● RECORDS FOR PROCESSING
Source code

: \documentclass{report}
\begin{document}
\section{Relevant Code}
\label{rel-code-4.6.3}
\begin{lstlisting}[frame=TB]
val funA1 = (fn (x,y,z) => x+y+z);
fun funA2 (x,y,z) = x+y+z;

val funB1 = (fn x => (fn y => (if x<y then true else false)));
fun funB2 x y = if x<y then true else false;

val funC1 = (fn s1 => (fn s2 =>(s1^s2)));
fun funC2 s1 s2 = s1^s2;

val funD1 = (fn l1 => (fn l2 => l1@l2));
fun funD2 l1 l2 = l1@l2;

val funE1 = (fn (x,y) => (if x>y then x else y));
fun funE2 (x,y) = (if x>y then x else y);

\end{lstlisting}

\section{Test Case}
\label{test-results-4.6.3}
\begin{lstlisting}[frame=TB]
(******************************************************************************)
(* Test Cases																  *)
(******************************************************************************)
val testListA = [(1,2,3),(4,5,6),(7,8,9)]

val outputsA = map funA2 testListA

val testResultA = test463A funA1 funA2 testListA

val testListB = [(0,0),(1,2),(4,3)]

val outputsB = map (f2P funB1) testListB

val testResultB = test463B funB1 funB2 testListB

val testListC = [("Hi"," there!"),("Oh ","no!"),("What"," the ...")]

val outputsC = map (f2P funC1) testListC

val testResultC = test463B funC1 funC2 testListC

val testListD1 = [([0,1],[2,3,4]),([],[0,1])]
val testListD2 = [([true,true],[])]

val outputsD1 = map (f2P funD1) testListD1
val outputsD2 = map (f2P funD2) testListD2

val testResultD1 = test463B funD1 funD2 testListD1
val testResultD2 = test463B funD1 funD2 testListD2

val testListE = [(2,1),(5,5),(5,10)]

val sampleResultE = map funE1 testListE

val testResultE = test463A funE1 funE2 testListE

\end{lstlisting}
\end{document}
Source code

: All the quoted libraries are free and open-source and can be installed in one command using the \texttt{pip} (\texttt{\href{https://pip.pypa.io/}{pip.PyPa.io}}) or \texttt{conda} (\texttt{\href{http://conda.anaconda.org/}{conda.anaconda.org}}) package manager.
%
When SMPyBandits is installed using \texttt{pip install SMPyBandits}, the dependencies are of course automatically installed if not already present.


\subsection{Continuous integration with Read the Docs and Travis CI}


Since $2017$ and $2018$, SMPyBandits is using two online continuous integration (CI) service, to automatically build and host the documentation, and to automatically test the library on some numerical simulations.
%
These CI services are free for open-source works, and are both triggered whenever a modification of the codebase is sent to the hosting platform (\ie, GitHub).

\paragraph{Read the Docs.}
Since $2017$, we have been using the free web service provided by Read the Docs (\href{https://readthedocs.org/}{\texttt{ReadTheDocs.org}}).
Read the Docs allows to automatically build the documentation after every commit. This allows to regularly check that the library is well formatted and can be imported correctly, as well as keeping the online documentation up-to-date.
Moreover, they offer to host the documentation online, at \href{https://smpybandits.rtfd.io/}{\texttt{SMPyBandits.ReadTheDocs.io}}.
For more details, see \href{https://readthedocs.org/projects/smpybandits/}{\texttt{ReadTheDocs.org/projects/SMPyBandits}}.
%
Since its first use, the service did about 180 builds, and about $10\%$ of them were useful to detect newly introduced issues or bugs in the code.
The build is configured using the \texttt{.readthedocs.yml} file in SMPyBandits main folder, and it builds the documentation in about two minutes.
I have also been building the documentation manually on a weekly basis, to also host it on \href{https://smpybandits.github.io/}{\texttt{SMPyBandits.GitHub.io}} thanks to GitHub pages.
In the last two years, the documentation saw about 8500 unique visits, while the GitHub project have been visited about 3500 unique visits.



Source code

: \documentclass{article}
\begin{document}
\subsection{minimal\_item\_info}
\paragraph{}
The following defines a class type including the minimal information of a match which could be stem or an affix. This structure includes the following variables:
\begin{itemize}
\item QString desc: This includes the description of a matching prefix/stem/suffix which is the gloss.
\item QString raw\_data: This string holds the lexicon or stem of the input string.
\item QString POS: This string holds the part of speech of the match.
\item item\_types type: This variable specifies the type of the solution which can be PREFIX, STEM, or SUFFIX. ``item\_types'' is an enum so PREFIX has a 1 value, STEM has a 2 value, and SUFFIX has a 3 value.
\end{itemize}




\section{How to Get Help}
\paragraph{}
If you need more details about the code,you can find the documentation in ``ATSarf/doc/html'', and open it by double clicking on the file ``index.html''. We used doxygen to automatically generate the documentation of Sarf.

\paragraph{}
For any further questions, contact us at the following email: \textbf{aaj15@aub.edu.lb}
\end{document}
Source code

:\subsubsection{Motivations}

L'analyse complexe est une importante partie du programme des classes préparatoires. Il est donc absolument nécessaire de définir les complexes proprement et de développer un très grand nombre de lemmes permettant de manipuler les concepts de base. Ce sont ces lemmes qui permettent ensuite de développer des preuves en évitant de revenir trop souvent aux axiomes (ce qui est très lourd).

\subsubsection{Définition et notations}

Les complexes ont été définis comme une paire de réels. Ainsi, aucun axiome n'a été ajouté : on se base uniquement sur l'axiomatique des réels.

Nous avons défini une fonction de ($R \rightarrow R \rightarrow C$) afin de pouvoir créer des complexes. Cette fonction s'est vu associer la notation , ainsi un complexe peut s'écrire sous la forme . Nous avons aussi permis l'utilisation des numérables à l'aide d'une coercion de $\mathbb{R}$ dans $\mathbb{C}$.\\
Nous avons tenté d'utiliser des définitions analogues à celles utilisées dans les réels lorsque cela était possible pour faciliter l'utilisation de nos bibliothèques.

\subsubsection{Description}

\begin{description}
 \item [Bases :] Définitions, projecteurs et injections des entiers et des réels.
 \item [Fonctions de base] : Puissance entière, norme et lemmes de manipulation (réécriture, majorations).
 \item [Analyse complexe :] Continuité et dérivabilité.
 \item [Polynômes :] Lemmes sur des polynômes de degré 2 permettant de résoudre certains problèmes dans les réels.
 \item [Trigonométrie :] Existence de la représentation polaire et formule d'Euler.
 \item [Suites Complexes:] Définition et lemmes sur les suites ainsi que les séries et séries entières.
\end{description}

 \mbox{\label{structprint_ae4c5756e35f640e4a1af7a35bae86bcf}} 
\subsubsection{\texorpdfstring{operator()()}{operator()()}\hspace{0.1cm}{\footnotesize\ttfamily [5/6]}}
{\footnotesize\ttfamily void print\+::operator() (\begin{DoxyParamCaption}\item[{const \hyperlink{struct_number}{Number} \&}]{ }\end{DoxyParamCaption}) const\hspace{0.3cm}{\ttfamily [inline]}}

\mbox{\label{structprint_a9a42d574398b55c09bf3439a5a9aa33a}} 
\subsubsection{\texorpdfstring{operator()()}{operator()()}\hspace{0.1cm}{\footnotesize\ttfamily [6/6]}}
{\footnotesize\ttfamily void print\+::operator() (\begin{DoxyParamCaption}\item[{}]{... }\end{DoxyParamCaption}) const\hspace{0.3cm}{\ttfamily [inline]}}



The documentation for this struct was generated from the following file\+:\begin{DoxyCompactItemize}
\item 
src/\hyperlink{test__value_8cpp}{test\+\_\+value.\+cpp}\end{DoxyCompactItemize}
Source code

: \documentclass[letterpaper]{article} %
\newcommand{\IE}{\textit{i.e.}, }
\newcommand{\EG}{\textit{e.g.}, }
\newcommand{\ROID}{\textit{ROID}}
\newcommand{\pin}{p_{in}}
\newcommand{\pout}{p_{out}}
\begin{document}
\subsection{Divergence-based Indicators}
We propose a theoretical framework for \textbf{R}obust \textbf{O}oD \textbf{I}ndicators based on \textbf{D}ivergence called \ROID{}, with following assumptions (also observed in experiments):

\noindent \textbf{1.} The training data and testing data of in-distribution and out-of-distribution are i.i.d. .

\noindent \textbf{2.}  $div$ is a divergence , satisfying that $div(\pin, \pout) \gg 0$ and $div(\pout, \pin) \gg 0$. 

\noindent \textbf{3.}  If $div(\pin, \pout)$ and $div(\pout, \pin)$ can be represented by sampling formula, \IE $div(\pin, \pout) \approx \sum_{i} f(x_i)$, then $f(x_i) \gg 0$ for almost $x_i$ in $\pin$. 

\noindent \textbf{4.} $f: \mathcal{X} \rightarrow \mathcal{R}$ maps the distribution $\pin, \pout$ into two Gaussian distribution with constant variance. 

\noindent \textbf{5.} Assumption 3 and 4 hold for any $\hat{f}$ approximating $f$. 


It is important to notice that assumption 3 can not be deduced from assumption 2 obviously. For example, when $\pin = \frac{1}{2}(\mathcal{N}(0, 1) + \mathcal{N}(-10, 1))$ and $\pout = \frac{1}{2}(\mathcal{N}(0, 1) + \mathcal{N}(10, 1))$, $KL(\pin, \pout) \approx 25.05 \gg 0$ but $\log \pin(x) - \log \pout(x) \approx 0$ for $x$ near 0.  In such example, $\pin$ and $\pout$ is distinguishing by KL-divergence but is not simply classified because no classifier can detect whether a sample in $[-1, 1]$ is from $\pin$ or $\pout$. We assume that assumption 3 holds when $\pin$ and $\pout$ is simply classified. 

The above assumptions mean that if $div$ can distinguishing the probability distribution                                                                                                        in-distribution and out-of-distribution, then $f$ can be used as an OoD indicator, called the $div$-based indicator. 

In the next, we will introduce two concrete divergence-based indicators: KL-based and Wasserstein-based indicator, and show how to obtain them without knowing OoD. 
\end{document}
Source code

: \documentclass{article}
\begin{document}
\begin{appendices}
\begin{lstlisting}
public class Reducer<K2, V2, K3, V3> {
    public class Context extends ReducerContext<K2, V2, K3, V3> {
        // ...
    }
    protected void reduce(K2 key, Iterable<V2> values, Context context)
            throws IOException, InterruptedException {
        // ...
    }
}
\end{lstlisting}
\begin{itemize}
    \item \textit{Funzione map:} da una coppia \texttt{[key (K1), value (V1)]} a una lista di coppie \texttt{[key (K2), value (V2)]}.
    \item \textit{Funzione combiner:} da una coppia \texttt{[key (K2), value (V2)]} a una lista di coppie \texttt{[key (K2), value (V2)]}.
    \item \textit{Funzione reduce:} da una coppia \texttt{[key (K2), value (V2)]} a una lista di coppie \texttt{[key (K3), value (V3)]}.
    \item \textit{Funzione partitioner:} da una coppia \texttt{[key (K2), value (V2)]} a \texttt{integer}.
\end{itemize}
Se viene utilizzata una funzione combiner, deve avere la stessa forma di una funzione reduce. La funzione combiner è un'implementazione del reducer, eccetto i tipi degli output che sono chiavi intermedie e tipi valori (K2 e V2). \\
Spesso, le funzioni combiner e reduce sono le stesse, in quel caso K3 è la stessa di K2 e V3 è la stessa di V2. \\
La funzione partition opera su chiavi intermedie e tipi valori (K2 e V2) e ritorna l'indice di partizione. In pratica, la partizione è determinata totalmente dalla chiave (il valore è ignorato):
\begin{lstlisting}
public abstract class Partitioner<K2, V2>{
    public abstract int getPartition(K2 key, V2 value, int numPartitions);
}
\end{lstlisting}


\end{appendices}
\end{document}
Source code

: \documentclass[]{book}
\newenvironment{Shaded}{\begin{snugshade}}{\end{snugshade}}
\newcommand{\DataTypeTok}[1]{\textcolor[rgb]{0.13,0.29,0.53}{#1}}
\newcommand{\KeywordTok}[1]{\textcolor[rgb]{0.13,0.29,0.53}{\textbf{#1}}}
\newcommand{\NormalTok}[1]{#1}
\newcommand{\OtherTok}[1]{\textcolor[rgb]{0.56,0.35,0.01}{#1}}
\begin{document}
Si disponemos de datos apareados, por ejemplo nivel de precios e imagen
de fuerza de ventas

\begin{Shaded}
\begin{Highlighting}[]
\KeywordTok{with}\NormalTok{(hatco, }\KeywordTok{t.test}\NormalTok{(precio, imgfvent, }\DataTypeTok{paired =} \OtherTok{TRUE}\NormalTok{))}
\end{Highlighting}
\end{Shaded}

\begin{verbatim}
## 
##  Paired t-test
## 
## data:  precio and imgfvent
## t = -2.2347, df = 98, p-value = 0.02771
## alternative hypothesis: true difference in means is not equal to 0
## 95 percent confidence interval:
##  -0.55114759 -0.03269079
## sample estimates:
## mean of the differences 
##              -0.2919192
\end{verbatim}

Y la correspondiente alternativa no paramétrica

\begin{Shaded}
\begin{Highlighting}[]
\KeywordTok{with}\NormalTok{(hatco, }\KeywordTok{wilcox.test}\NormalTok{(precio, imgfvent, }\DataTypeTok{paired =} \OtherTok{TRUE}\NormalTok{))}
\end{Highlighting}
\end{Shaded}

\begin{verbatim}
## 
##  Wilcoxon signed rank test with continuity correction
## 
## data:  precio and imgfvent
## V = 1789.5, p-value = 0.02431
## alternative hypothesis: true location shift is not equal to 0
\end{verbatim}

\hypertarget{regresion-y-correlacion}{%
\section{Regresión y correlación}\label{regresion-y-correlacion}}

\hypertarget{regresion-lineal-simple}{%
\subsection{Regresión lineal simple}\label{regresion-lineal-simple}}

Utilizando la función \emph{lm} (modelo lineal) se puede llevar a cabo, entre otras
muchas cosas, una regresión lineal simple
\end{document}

● REQUIREMENT
Look for the word "hyperlink" in the listing above and state how many lines have it; give the number and nothing else.

● RESPONSE AREA
2